Sam Altman has spent his entire career in Silicon Valley. He was a startup founder and part of the first batch of companies that joined Y Combinator. He later became president of YC, expanding its portfolio to include hard tech engineering challenges. Altman is described as a master manipulator and a once-in-a-generation fundraising talent. He cultivated relationships with politicians early on, positioning himself as a gateway into Silicon Valley. Despite being described as a people pleaser and conflict-averse, Altman has led OpenAI to a significant valuation. He understands human psychology, acquires talent, and persuades others to join his vision.
Who Is Karen Hao?
Karen Hao studied mechanical engineering at MIT and worked in Silicon Valley before transitioning to journalism. Her interest in sustainability and mitigating climate change led her to realize that Silicon Valley's incentive structures were not aligned with the public interest. She worked at MIT Technology Review and the Wall Street Journal, covering AI. Her engineering background helps her have honest conversations with people in Silicon Valley and understand the technology. She believes that technology is a product of human choices and that a small group of people should not have too much power to develop technologies affecting billions of lives.
Colonial Similarities To AI Companies
OpenAI's actions are compared to those of the East India Company, a corporate empire abetted by the British Empire. The US government, under the Trump administration, sees corporate empires like OpenAI as empire-building assets. There's a tenuous alliance between Silicon Valley and Washington, with each trying to use the other. Silicon Valley has a growing popularity of the idea of a politics of exit, suggesting that democracy doesn't work anymore. Tech leaders see territories as resources to be acquired, similar to older empires.
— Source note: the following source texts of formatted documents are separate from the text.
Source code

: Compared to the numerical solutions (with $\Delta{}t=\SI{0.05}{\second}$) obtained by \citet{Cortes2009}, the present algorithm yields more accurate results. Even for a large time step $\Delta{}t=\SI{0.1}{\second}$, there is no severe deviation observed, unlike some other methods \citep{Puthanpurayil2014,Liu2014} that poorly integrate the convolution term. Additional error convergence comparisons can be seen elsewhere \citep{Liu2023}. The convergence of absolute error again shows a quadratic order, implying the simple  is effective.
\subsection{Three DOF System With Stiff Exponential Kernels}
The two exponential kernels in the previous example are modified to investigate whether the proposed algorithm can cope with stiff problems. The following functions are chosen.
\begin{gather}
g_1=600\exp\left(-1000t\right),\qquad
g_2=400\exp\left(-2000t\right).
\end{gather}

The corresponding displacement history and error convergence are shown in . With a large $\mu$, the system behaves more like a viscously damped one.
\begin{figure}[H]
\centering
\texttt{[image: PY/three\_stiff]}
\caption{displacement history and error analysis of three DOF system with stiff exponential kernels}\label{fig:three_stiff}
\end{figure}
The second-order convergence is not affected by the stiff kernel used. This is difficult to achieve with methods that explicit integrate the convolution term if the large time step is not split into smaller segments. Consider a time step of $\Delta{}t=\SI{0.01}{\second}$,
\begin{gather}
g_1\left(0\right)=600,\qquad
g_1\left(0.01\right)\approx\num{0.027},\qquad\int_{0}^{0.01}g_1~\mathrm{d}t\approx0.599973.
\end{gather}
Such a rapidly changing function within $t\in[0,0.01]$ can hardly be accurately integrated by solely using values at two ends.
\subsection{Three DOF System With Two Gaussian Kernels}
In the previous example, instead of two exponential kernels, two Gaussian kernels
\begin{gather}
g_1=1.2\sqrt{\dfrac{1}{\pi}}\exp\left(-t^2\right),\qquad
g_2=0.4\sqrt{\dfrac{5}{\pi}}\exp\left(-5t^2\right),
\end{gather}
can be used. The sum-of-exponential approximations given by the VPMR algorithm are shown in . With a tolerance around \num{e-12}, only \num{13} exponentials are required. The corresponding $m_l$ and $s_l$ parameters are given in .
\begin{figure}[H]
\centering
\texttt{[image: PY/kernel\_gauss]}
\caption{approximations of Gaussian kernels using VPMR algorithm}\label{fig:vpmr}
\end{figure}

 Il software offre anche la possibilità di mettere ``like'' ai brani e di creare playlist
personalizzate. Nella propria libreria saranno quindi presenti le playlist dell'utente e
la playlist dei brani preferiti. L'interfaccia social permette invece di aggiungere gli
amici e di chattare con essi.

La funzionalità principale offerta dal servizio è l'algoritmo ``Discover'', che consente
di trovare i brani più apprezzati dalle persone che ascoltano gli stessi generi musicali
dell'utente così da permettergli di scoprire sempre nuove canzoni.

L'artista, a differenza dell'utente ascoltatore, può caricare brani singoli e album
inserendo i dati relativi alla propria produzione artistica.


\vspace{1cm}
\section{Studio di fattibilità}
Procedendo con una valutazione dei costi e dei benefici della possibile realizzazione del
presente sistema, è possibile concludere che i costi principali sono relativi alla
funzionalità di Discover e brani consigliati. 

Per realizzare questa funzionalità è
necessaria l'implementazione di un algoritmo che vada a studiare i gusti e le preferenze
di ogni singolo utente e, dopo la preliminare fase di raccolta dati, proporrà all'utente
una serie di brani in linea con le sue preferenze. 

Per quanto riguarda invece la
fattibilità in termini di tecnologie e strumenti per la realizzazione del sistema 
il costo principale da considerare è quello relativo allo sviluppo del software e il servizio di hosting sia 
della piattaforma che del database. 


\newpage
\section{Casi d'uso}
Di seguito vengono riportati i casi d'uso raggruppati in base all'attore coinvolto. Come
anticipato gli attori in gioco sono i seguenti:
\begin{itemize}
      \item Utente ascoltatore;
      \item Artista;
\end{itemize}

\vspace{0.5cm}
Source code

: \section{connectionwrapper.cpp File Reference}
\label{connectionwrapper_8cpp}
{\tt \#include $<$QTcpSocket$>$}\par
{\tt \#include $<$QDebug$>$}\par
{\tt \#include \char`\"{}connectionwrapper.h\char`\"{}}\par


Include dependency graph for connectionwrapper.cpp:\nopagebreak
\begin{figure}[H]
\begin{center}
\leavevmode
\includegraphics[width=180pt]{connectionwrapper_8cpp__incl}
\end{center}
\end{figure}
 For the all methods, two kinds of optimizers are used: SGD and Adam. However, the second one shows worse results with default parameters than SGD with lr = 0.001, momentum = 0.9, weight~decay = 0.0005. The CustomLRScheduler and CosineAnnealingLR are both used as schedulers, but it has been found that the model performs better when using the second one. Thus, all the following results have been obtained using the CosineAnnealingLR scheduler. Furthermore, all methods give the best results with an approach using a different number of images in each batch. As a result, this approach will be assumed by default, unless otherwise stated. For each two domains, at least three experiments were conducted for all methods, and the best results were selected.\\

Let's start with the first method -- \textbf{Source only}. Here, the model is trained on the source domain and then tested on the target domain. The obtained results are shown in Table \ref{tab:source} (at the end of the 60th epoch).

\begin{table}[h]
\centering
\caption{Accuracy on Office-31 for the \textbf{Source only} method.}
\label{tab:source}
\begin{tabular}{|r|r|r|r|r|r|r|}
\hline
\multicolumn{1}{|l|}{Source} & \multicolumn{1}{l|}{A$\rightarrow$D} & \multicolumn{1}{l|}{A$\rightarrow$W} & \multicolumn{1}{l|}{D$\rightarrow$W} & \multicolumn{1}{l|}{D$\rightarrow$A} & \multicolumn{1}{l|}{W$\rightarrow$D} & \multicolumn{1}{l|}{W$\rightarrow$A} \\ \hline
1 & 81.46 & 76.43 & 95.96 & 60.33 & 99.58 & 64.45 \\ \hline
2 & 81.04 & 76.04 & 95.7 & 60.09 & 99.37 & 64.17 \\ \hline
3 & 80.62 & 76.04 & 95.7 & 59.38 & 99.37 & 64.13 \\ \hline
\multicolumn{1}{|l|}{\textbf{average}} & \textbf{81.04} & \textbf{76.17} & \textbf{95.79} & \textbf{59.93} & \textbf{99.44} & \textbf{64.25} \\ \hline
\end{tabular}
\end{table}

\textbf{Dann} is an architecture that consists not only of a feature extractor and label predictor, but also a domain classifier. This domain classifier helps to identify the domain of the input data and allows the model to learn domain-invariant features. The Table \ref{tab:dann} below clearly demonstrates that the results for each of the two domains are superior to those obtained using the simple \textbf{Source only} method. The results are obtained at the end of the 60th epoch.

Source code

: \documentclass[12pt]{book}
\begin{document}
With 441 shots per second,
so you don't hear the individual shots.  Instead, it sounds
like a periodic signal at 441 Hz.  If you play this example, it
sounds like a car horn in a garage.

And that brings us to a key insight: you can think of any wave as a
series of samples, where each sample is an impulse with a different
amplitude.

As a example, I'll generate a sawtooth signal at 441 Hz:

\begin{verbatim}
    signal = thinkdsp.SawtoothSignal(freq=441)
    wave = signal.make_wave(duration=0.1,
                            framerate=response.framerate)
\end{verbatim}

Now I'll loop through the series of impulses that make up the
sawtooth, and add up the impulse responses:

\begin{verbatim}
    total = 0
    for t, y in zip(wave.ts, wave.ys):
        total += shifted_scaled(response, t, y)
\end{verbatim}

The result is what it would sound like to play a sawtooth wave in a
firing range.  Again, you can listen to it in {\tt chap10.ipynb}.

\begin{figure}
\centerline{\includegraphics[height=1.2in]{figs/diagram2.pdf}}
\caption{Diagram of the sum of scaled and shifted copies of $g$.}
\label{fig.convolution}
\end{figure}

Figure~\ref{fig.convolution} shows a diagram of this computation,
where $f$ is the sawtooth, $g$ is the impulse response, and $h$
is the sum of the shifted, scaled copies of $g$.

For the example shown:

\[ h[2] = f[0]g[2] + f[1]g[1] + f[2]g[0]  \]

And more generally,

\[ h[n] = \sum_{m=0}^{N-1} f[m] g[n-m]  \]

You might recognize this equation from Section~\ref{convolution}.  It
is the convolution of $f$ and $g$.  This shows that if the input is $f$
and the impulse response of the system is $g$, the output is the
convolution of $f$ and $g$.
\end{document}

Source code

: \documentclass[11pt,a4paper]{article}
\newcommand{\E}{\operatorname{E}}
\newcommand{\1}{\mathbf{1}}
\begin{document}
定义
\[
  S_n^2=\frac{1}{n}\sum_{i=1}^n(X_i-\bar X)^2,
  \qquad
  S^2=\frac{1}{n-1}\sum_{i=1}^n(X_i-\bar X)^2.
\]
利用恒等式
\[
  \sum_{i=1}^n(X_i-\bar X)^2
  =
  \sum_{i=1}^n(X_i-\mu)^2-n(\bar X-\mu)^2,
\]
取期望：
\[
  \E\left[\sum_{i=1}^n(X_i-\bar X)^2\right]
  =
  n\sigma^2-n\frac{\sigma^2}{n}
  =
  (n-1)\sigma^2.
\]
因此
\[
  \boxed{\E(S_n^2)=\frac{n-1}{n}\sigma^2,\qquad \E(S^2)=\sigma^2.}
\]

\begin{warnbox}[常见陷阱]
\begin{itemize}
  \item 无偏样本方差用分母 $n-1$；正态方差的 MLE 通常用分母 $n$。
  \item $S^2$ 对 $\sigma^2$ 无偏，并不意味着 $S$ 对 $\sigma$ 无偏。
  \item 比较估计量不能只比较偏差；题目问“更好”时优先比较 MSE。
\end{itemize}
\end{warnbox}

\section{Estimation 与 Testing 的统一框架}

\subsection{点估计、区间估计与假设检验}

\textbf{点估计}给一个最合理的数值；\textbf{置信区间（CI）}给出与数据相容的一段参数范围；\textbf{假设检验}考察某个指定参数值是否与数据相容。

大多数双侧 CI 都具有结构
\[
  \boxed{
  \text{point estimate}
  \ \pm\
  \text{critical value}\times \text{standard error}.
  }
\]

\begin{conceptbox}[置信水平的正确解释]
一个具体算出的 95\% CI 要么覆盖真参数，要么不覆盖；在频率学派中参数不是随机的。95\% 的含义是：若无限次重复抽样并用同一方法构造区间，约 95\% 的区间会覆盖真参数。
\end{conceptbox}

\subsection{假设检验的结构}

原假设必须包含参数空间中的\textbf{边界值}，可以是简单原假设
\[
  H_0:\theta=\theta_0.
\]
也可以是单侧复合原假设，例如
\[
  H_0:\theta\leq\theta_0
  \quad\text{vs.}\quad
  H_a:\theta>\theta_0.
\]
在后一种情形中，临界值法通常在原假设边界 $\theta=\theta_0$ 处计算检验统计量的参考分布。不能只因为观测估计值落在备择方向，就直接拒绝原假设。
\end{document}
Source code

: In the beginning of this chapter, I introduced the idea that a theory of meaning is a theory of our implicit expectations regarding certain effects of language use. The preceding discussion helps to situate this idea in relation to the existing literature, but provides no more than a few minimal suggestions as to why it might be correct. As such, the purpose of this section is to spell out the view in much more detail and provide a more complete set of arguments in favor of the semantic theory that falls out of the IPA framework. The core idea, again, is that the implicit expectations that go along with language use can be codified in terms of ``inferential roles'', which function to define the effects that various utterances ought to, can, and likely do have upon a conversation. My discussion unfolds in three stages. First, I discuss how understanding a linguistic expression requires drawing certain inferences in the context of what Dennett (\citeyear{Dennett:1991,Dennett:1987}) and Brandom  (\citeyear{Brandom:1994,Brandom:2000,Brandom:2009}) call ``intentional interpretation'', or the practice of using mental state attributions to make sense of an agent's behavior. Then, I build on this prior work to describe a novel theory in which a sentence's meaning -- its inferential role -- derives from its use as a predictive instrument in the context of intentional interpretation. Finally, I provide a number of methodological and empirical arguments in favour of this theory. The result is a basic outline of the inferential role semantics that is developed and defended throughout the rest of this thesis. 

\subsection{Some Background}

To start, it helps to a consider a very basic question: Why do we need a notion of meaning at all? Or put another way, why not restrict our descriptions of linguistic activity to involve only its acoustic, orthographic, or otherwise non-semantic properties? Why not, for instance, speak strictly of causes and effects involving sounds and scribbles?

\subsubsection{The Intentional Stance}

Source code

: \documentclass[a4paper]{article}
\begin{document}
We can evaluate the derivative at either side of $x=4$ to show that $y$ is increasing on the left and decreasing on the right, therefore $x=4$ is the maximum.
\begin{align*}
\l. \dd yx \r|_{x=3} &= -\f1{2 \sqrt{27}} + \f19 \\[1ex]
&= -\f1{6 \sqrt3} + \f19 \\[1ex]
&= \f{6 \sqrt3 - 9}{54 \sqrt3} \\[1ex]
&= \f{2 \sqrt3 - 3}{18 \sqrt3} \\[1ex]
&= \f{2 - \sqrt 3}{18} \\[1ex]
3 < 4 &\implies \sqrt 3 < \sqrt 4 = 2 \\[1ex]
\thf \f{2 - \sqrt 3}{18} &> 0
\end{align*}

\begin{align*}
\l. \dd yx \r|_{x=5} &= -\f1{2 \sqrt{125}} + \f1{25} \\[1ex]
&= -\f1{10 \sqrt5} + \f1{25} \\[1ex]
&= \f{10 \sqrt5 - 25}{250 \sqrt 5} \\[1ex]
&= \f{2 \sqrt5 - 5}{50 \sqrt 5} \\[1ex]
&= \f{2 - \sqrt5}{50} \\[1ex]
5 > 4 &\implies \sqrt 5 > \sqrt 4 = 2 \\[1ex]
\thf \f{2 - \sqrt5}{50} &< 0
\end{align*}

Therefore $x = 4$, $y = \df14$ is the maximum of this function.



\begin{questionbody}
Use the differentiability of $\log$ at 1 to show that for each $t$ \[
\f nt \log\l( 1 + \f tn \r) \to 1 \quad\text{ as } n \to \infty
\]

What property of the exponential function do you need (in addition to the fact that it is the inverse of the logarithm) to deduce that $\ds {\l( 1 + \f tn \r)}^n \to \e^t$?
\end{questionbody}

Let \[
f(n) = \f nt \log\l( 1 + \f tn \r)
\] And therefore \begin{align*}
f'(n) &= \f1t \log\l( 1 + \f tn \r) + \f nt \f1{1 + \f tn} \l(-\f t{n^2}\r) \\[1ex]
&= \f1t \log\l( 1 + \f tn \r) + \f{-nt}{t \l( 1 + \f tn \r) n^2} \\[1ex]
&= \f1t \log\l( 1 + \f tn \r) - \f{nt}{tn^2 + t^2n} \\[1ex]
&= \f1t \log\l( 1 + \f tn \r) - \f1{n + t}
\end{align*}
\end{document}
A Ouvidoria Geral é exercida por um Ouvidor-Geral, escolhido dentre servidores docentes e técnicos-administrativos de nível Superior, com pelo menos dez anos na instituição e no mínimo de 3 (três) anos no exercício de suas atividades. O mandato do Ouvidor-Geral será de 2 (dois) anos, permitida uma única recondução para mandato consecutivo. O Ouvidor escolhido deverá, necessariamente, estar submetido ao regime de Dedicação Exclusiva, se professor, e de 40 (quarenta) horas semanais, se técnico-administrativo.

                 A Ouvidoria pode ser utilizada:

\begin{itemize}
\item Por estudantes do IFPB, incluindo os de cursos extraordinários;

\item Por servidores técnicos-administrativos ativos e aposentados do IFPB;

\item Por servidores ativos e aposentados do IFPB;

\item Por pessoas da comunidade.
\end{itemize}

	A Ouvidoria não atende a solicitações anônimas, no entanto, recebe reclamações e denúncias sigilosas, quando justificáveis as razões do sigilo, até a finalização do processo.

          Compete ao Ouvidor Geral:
Data center expansion often occurs in economically vulnerable communities that are not fully informed about the costs.
DeepSeek
DeepSeek, a Chinese AI model, matched and even exceeded some performance metrics of American models with significantly fewer computational resources. This demonstrates that these capabilities can be achieved with less compute. However, American companies have shown an unwillingness to adopt these techniques. The scaling approach is maintained to monopolize the technology and lock out others. Path dependence also plays a role, as companies are not nimble enough to switch to different approaches. Stable diffusion, developed by a European academic, also showed that image generation could be achieved with fewer resources, but OpenAI continued to pursue massive scaling approaches.
Exploitative Practices In Global South
OpenAI contracted workers in Kenya to build a content moderation filter, exposing them to reams of the worst text on the internet and AI-generated text. These workers suffered trauma and PTSD, with their families and communities also affected. The workers were paid a few dollars an hour. Generative AI is not the only thing that leads to data annotation. In Colombia, Venezuelan refugees were exploited for data annotation labeling for self-driving cars, working under extreme conditions for low pay. These stories highlight the logic of empire, where workers in the Global South are paid pennies while those in the Global North receive million-dollar compensation packages.
How To Stop Big Tech
Individuals worldwide can play an active role in shaping the AI development trajectory. Resources and spaces needed by AI companies are places of democratic contestation. Artists and writers are suing companies for using their intellectual property. People are exercising their data privacy rights. Communities are pushing back against data center development. Teachers and students are debating the use of AI in schools. Employees should participate in drafting AI policies in their workplaces. By democratically contesting every stage of the AI development and deployment pipeline, it is possible to reverse the imperial conquest of these companies and move towards a more broadly beneficial trajectory for AI development.